▶ **WHAT YOU NEED TO DO**
Write out exactly the lines of the entries below from the one holding "clave y un valor" to the one holding "se pueden repetir", inclusive, and leave out all other lines.

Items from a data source

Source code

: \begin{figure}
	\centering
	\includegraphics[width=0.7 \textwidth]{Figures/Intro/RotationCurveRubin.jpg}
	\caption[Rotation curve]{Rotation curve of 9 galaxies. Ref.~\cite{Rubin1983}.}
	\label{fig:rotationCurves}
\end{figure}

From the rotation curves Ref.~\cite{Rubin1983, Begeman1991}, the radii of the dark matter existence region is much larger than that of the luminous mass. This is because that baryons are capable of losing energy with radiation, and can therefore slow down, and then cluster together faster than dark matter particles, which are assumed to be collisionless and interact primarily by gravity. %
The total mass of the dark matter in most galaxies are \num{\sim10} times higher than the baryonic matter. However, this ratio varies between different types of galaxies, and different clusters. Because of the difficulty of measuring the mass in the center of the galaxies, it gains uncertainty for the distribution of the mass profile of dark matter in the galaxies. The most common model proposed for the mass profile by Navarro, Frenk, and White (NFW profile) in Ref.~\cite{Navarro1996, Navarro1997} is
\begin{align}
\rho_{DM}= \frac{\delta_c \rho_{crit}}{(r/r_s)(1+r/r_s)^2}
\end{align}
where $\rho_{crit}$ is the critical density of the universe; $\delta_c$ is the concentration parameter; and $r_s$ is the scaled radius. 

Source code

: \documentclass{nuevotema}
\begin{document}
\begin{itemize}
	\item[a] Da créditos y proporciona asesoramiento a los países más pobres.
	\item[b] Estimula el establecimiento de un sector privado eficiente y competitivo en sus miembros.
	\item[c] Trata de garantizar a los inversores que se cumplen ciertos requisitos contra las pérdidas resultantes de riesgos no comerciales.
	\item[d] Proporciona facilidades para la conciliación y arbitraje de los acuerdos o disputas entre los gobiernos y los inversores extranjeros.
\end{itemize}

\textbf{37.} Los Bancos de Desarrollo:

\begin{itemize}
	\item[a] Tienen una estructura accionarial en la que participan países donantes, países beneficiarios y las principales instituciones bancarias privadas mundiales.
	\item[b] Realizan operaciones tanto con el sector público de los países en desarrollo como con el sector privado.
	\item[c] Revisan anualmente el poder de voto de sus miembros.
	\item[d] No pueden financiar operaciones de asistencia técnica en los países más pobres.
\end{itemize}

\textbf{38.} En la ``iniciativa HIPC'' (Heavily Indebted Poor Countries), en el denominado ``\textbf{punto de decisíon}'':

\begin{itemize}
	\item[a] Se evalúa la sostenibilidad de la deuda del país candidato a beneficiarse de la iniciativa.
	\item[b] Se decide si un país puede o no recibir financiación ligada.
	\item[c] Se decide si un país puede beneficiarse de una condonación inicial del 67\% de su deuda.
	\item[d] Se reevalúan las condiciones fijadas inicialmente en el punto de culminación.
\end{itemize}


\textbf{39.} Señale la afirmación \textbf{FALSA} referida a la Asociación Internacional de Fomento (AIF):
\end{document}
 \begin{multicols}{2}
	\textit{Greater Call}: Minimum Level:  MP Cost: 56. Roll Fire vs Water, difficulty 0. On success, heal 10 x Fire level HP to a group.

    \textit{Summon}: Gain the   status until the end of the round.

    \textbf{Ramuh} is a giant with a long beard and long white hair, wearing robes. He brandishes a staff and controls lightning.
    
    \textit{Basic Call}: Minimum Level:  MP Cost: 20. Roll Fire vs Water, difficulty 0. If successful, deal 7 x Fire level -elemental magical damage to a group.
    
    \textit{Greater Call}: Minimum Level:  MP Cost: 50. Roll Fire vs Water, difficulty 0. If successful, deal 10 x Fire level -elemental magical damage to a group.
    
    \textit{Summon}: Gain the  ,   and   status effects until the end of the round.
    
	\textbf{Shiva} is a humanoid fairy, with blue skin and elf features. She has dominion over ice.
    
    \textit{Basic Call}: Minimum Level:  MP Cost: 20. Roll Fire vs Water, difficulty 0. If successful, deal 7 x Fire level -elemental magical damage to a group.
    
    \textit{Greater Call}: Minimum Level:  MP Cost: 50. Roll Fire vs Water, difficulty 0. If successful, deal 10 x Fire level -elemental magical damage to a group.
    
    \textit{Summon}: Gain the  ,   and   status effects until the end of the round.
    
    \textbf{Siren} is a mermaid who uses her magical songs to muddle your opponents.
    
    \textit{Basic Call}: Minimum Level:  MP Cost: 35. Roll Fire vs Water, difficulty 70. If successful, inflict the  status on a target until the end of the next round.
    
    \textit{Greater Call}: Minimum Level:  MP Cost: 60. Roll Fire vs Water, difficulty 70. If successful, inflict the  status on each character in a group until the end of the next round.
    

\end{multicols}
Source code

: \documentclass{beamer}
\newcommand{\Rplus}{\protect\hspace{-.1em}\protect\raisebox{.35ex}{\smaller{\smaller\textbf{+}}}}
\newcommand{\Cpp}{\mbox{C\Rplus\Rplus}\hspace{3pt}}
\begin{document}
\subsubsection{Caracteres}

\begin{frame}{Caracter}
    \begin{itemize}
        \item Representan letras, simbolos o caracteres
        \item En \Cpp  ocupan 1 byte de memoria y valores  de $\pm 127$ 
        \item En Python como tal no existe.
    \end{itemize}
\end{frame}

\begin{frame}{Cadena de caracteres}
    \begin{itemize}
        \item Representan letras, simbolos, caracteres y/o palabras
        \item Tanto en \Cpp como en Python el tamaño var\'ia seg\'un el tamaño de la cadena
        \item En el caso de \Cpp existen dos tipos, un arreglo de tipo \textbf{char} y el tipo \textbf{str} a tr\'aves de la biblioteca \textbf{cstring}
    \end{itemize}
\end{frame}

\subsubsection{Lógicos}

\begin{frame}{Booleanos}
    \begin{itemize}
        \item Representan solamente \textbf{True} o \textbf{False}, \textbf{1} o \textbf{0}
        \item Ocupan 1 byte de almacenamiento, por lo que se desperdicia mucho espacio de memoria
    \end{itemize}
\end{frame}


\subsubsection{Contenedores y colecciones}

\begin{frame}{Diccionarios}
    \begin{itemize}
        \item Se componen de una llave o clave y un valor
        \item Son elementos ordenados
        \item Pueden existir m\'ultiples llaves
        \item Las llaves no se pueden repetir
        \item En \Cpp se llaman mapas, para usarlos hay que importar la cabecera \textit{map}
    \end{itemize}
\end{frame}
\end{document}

▶ **REPLY**
        \item Se componen de una llave o clave y un valor
        \item Son elementos ordenados
        \item Pueden existir m\'ultiples llaves
        \item Las llaves no se pueden repetir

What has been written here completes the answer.